News of the attack outside the Louvre Museum on Friday broke hours before bid officials hosted a ceremony near the Eiffel Tower to coincide with the final submission of their 110-page dossier to the International Olympic Committee.
Despite the joyful atmosphere at the Musee de l'Homme, the morning assault, the latest in a wave of attacks that has left more than 200 people dead in the country over the past two years, again highlighted the threat hanging over the country.
In an interview with The Associated Press, a member of French parliament who wrote a report on the fight against terror warned that France will likely be targeted again.
"We are facing a persistent threat, and instability will last for at least one generation,'' Sebastien Pietrasanta said.

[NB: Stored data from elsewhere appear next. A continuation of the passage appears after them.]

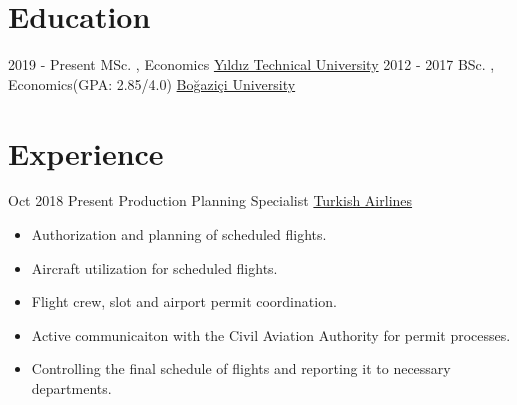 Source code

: \documentclass[letterpaper]{ramco_class} %
\begin{document}
\makeprofile %

\section{Education}

\begin{twenty} %
	\twentyitem
    	{2019 - Present}
        {}
        {\hspace{0.2cm}MSc. , Economics }
        {\href{http://www.ikt.yildiz.edu.tr/}{\hspace{0.27cm}Yıldız Technical University}}
        {}
        {}
   	\twentyitem
	    {2012 - 2017}
	    {}
	    {\hspace{0.23cm}BSc. , Economics\textnormal{(GPA: 2.85/4.0)}}
	    {\href{http://www.econ.boun.edu.tr/}{\hspace{0.27cm}Boğaziçi University}}
	    {}
	    {}
\end{twenty}


\section{Experience}

\begin{twenty} %
\twentyitem
    	{Oct 2018}
		{Present}
        {\hspace{0.3cm}Production Planning Specialist}
        {\href{https://www.turkishairlines.com/tr-int/}{Turkish Airlines}}
        {}
        {\begin{itemize}
        \item Authorization and planning of scheduled flights.
        \item Aircraft utilization for scheduled flights.
        \item Flight crew, slot and airport permit coordination.
				\item Active communicaiton with the Civil Aviation Authority for permit processes.
				\item Controlling the final schedule of flights and reporting it to necessary departments.
        \end{itemize}}
\end{twenty}
\end{document}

Bid officials, however, claim Paris has the experience to organize and protect major events, often citing soccer's European Championship last year as an example despite troubles caused by hooligans in Marseille and a deadly truck attack in Nice that killed 86 people four days after the tournament final.
"This morning's incident highlighted our security forces' ability to react very quickly,'' Prime Minister Bernard Cazeneuve said at the bid presentation.

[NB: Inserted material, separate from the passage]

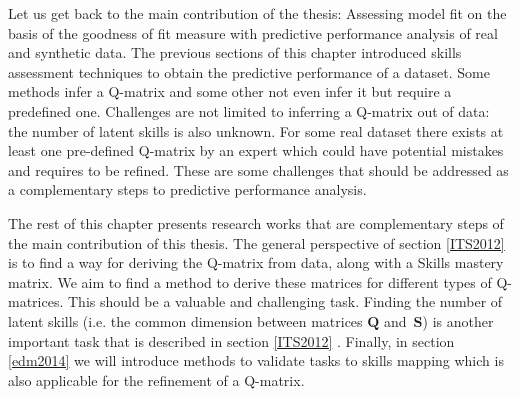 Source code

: Let us get back to the main contribution of the thesis:  Assessing model fit on the basis of the goodness of fit measure with predictive performance analysis of real and synthetic data. The previous sections of this chapter introduced skills assessment techniques to obtain the predictive performance of a dataset. Some methods infer a Q-matrix and some other not even infer it but require a predefined one. Challenges are not limited to inferring a Q-matrix out of data: the number of latent skills is also unknown. For some real dataset there exists at least one pre-defined Q-matrix  by an expert which could have potential mistakes and requires to be refined. These are some challenges that should be addressed as a complementary steps to predictive performance analysis.

The rest of this chapter presents research works that are complementary steps of the main contribution of this thesis. The general perspective of section \ref{ITS2012} is to find a way for deriving the Q-matrix from data, along with a Skills mastery matrix. We aim to find a method to derive these matrices for different types of Q-matrices. This should be a valuable and challenging task. Finding the number of latent skills (i.e. the common dimension between matrices $\mathbf{Q}$ and~$\mathbf{S}$) is another important task that is described in section \ref{ITS2012} . Finally, in section \ref{edm2014} we will introduce methods to validate tasks to skills mapping which is also applicable for the refinement of a Q-matrix.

Speaking outside the Louvre after the attack, Paris Mayor Anne Hidalgo, who later attended the ceremony alongside athletes and other bid leaders, said all major cities around the globe are under threat.
"In a context of a terror threat hanging over all big cities in the world, we witnessed the efficiency and the relevance of the security measures put in place in Paris,'' Hidalgo said.
International Olympic Committee President Thomas Bach was reassuring during a visit to Paris last year, saying France showed it can deal with security challenges during Euro 2016.
Aimed at touching a global audience, most of the presentation was made in English, and bid co-leader Tony Estanguet insisted Paris' vision for the Olympics was made of "passion and purpose.''
The climax of the presentation was a light show on the Eiffel Tower. The new slogan for the bid, "Made for Sharing,'' was projected on the tower, which was illuminated in blue, white and red.
Paris, which staged the Olympics in 1924, is competing against Budapest and Los Angeles. An IOC evaluation commission will visit Paris from 14-16 May. The IOC will choose the host city in September.
With existing infrastructure at the heart of their project, leaders of the Paris bid are promising limited spending and long-lasting benefits. The infrastructure budget for the games is expected to total €3 billion ($3.2 billion), with operational costs of €3.2 billion euros ($3.4 billion), and Paris bid documents state that 50 percent of tickets for the Olympics will cost less than 50 ($54).
More than 70 per cent of the venues exist, with a further 25 per cent being temporary structures. The main construction requirements for the bid include an aquatics center close to the Stade de France.
In an apparent jibe at Donald Trump's tough stance on immigration, Cazeneuve concluded his speech by praising the open-minded and tolerant ideal of the Paris bid.
"In France, from now and all the way until 2024, we shall actively open our arms to build friendship. We want to build bridges, not walls,'' Cazeneuve said.